Student honors missing Utah military personnelSep 04, 2022 10:11AM ● By Liz Craker
By Liz Craker | [email protected]
During Utah National History Day this spring, Skyline High School teacher Melinda Reay was selected with senior Ayden Cline, to participate in the Sacrifice for Freedom: World War II in the Pacific Student & Teacher Institute, a student-teacher cooperative learning program. The program is coordinated through National History Day and took place in Hawaii this summer.
In preparation for the Hawaii institute, Cline developed a Silent Hero profile to be published online during the 2022-23 academic year at NHDSilentHeroes.org as part of the Sacrifice for Freedom program. Cline selected Ivan LeRoy Bills, a Riverton resident who died at sea at age 18, for his project.
Cline has connected with Bills’ family and learned that Bills was awarded the Purple Heart and Navy Silver Star and that the family had never received those recognitions. Through Cline’s work, the awards were added to Bills’ gravesite and to his military commendations.
Cline said that he presented his project in a program organized by the National Memorial Cemetery of the Pacific. “It was really important to Ayden to honor someone who had never been recovered and will never be recovered,” said Reay, Skyline’s social studies teacher and 2019 Utah History Teacher of the Year.
“It was incredible I loved every minute of it. We had so many fun adventures, and the island was beautiful,” Cline said. “Having worked with the project for so long and learning about Bills’ story and finally being able to see where he was memorialized and speak about him was an unreal experience.”

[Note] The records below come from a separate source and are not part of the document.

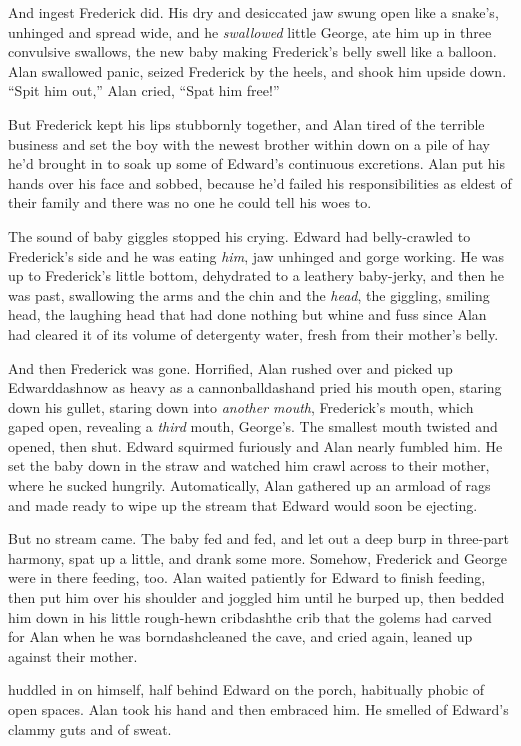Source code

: And ingest Frederick did.  His dry and desiccated jaw swung open like
a snake's, unhinged and spread wide, and he \textit{swallowed} little
George, ate him up in three convulsive swallows, the new baby making
Frederick's belly swell like a balloon.  Alan swallowed panic, seized
Frederick by the heels, and shook him upside down.  ``Spit him out,''
Alan cried, ``Spat him free!''

But Frederick kept his lips stubbornly together, and Alan tired of the
terrible business and set the boy with the newest brother within down
on a pile of hay he'd brought in to soak up some of Edward's
continuous excretions.  Alan put his hands over his face and sobbed,
because he'd failed his responsibilities as eldest of their family and
there was no one he could tell his woes to.

The sound of baby giggles stopped his crying.  Edward had
belly-crawled to Frederick's side and he was eating \textit{him}, jaw
unhinged and gorge working.  He was up to Frederick's little bottom,
dehydrated to a leathery baby-jerky, and then he was past, swallowing
the arms and the chin and the \textit{head}, the giggling, smiling
head, the laughing head that had done nothing but whine and fuss since
Alan had cleared it of its volume of detergenty water, fresh from
their mother's belly.

And then Frederick was gone.  Horrified, Alan rushed over and picked
up Edwarddash{}now as heavy as a cannonballdash{}and pried his mouth open,
staring down his gullet, staring down into \textit{another mouth},
Frederick's mouth, which gaped open, revealing a \textit{third} mouth,
George's.  The smallest mouth twisted and opened, then shut.  Edward
squirmed furiously and Alan nearly fumbled him.  He set the baby down
in the straw and watched him crawl across to their mother, where he
sucked hungrily.  Automatically, Alan gathered up an armload of rags
and made ready to wipe up the stream that Edward would soon be
ejecting.

But no stream came.  The baby fed and fed, and let out a deep burp in
three-part harmony, spat up a little, and drank some more.  Somehow,
Frederick and George were in there feeding, too.  Alan waited
patiently for Edward to finish feeding, then put him over his shoulder
and joggled him until he burped up, then bedded him down in his little
rough-hewn cribdash{}the crib that the golems had carved for Alan when he
was borndash{}cleaned the cave, and cried again, leaned up against their
mother.

 huddled in on himself, half behind Edward on the porch,
habitually phobic of open spaces.  Alan took his hand and then
embraced him.  He smelled of Edward's clammy guts and of sweat.

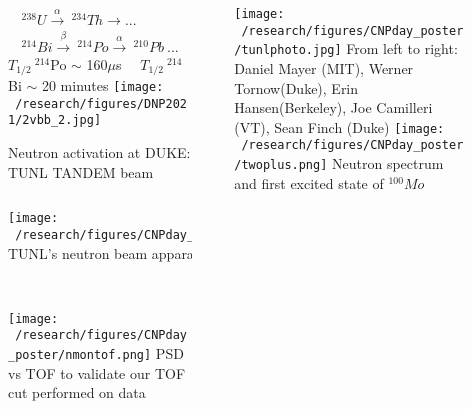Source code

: \documentclass[final]{beamer}
\newlength{\sepwidth}
\newlength{\colwidth}
\newcommand{\separatorcolumn}{\begin{column}{\sepwidth}\end{column}}
\begin{document}
\begin{frame}[t]
\begin{columns}[t]
\begin{column}{\colwidth}
\end{column}

\separatorcolumn

\begin{column}{\colwidth}
      
      \begin{eqnarray*}
      ^{238}U \xrightarrow{\alpha} \  ^{234}Th \xrightarrow \  ... \\ ^{214}Bi \xrightarrow{\beta} \  ^{214}Po \xrightarrow{\alpha} \ ^{210}Pb \ ...
      \end{eqnarray*}
      $T_{1/2} \ ^{214}$Po $\sim$ 160$\mu$s \ \ $T_{1/2} \ ^{214}$Bi $\sim$ 20 minutes
    \texttt{[image: ~/research/figures/DNP2021/2vbb\_2.jpg]}
  
  \begin{block}{Neutron activation at DUKE: TUNL TANDEM beam}

  \vspace{2cm}
  \begin{columns}[c] %
      
      \column{.4\colwidth} %
      \texttt{[image: ~/research/figures/CNPday\_poster/TUNL.png]}
      {\footnotesize TUNL's neutron beam apparatus}    
      
      \column{.5\colwidth} %
      \texttt{[image: ~/research/figures/CNPday\_poster/8MeV\_TOF.png]}
      {\footnotesize Time of flight spectrum of events from TANDEM accelerator detected in HPGe} 
  \end{columns}


   \texttt{[image: ~/research/figures/CNPday\_poster/nmontof.png]}
      {\footnotesize PSD vs TOF to validate our TOF cut performed on data}


 
  \end{block}

  

  

\end{column}

\separatorcolumn

\begin{column}{\colwidth}
      \vspace{5cm}
      \texttt{[image: ~/research/figures/CNPday\_poster/tunlphoto.jpg]}
      {\footnotesize From left to right: Daniel Mayer (MIT), Werner Tornow(Duke), Erin Hansen(Berkeley), Joe Camilleri (VT), Sean Finch (Duke)}
      \texttt{[image: ~/research/figures/CNPday\_poster/twoplus.png]}
      {\footnotesize Neutron spectrum and first excited state of $^{100}Mo$}



\end{column}
\end{columns}
\end{frame}
\end{document}
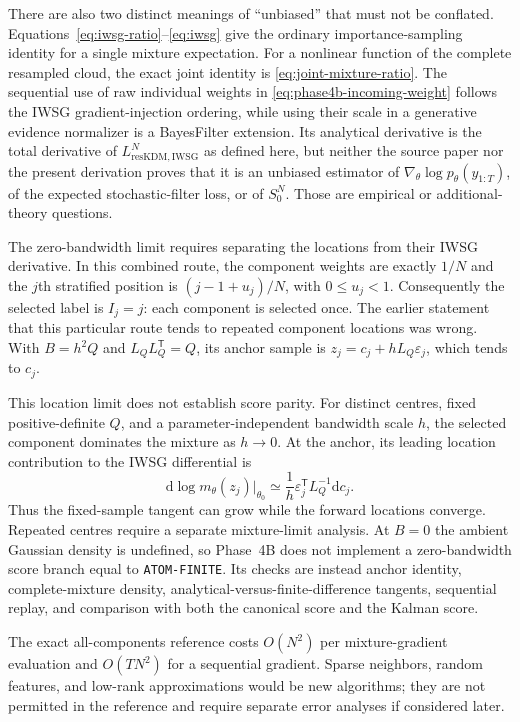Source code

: \documentclass[11pt]{article}
\newcommand{\dd}{\mathrm{d}}
\begin{document}
There are also two distinct meanings of ``unbiased'' that must not be
conflated.  Equations~\eqref{eq:iwsg-ratio}--\eqref{eq:iwsg} give the ordinary
importance-sampling identity for a single mixture expectation.  For a
nonlinear function of the complete resampled cloud, the exact joint identity
is \eqref{eq:joint-mixture-ratio}.  The sequential use of raw individual
weights in \eqref{eq:phase4b-incoming-weight} follows the IWSG
gradient-injection ordering, while using their scale in a generative evidence
normalizer is a BayesFilter extension.  Its analytical derivative is the total
derivative of $L_{\mathrm{resKDM,IWSG}}^N$ as defined here, but neither the
source paper nor the present derivation proves that it is an unbiased estimator of
$\nabla_\theta\log p_\theta(y_{1:T})$, of the expected stochastic-filter loss,
or of $S_0^N$.  Those are empirical or additional-theory questions.

The zero-bandwidth limit requires separating the locations from their IWSG
derivative.  In this combined route, the component weights are exactly $1/N$
and the $j$th stratified position is $(j-1+u_j)/N$, with $0\le u_j<1$.
Consequently the selected label is $I_j=j$: each component is selected once.
The earlier statement that this particular route tends to repeated component
locations was wrong.  With $B=h^2Q$ and $L_QL_Q^\mathsf{T}=Q$, its anchor
sample is $z_j=c_j+hL_Q\varepsilon_j$, which tends to $c_j$.

This location limit does not establish score parity.  For distinct centres,
fixed positive-definite $Q$, and a parameter-independent bandwidth scale $h$,
the selected component dominates the mixture as $h\to0$.  At the anchor,
its leading location contribution to the IWSG differential is
\begin{equation}
 \dd\log m_\theta(z_j)\big|_{\theta_0}
 \simeq \frac{1}{h}\varepsilon_j^\mathsf{T}L_Q^{-1}\dd c_j.
 \label{eq:phase4b-small-bandwidth-tangent}
\end{equation}
Thus the fixed-sample tangent can grow while the forward locations converge.
Repeated centres require a separate mixture-limit analysis.  At $B=0$ the
ambient Gaussian density is undefined, so Phase~4B does not implement a
zero-bandwidth score branch equal to \texttt{ATOM-FINITE}.  Its checks are instead anchor
identity, complete-mixture density, analytical-versus-finite-difference
tangents, sequential replay, and comparison with both the canonical score and
the Kalman score.

The exact all-components reference costs $O(N^2)$ per mixture-gradient
evaluation and $O(TN^2)$ for a sequential gradient.  Sparse neighbors, random
features, and low-rank approximations would be new algorithms; they are not
permitted in the reference and require separate error analyses if considered
later.
\end{document}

The pair were also able to tour the Defense POW/MIA Accounting Agency (DPAA). The DPAA is an agency within the U.S. Department of Defense, and its mission is to recover American military personnel listed as prisoners of war or missing in action from designated past conflicts, from countries around the world. The agency’s team travels around the world using forensics and DNA to identify human remains. Reay said they learned that the agency identifies 200 service personnel every year.
Cline said it was hard to learn that according to U.S. Navy policy, military lost at sea are never recovered. “The ocean is their final burial ground and knowing they would never be recovered really humanized the war,” Cline said. “War has people in it that are not just the people in the history books. It’s individual people.”
Reay and Cline also spent the night on the USS Missouri, site of the official Japanese surrender of World War II. The ship is now a floating war memorial at Naval Station Pearl Harbor, Hawaii. During their visit they learned about the archives process and preservation work of personal items retrieved from previous conflicts.
During their time on the USS Missouri, they learned that a Japanese surrender shipman gave the USS Missouri a sword as his own personal act of surrender. They also saw Sadako cranes that were made by Sadako Sasaki, a Japanese girl who was a victim of the U.S. atomic bombings. She was 2 years old when the bombs were dropped and suffered from the severe radiation. She survived for another 10 years and is remembered through the story of the more than 1,000 origami cranes she folded before her death. She died at the age of 12 on Oct. 25, 1955 at the Hiroshima Red Cross Hospital.
Cline recalls that a member of the USS Missouri tour leaders told him: “Remember what you saw here.” Cline said that it was a solemn reminder to remember WWII as if he had lived it.